> [Records]:
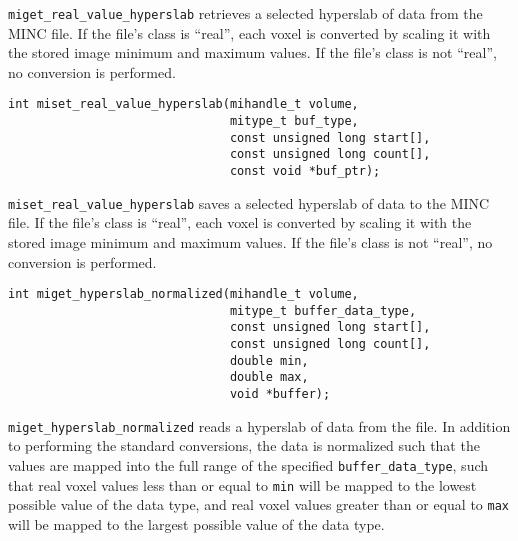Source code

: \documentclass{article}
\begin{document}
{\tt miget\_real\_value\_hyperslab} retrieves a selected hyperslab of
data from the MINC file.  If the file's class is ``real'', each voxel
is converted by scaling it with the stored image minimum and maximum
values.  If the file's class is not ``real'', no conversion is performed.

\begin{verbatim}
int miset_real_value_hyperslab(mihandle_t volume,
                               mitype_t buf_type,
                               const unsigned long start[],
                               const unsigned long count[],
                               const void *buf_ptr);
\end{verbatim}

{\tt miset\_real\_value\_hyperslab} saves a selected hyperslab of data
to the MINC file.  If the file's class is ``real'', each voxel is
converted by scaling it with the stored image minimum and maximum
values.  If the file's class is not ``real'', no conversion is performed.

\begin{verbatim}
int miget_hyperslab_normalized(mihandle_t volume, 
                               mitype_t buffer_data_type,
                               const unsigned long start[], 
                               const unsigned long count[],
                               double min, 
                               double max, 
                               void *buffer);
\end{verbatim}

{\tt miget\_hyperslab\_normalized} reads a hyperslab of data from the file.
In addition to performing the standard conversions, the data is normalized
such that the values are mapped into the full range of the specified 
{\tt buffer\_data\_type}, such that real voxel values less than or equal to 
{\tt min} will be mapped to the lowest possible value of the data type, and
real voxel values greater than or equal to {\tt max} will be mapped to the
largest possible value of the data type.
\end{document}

==

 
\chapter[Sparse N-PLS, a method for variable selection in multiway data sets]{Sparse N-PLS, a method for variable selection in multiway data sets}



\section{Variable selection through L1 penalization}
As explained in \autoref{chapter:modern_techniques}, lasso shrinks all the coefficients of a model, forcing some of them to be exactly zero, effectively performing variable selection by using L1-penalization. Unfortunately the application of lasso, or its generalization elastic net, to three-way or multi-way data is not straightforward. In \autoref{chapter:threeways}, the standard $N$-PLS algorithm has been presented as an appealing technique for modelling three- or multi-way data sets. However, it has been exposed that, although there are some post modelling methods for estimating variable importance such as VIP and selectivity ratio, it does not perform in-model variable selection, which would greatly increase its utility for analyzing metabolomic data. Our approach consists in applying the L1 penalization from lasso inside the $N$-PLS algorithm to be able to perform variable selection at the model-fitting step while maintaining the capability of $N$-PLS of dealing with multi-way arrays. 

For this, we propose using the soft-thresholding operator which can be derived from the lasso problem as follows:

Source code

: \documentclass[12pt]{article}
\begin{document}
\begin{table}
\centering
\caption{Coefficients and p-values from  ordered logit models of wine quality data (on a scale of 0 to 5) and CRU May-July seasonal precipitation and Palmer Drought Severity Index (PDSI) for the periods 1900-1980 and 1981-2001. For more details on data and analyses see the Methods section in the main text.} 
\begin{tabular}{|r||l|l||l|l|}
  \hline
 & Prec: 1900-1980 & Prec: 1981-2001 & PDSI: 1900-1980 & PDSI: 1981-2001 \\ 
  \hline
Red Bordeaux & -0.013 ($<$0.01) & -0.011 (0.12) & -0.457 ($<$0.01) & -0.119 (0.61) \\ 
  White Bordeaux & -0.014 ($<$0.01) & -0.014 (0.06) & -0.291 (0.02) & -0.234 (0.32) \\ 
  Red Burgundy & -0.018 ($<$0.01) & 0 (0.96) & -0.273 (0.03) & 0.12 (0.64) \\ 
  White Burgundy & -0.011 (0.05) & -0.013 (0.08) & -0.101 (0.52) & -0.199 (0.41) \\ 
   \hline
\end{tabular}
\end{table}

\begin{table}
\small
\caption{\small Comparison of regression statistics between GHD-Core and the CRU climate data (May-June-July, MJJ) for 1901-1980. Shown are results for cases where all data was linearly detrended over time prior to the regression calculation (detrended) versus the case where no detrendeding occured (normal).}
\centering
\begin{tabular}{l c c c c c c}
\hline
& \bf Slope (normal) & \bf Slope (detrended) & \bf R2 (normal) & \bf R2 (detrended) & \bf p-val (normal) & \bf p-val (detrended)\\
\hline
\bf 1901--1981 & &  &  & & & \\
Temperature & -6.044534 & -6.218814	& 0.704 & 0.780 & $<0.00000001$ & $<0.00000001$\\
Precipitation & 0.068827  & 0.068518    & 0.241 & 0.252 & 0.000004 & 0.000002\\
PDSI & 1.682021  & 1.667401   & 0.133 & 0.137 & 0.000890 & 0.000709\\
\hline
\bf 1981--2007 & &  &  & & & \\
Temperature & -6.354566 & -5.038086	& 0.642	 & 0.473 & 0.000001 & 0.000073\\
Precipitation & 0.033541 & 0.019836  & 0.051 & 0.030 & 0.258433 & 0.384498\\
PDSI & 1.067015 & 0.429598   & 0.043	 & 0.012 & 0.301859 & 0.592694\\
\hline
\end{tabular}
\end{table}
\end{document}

> [Requirement]:
The exercise is to copy out every line above that has the word "will" in it.

> [Completed task]:
{\tt min} will be mapped to the lowest possible value of the data type, and
real voxel values greater than or equal to {\tt max} will be mapped to the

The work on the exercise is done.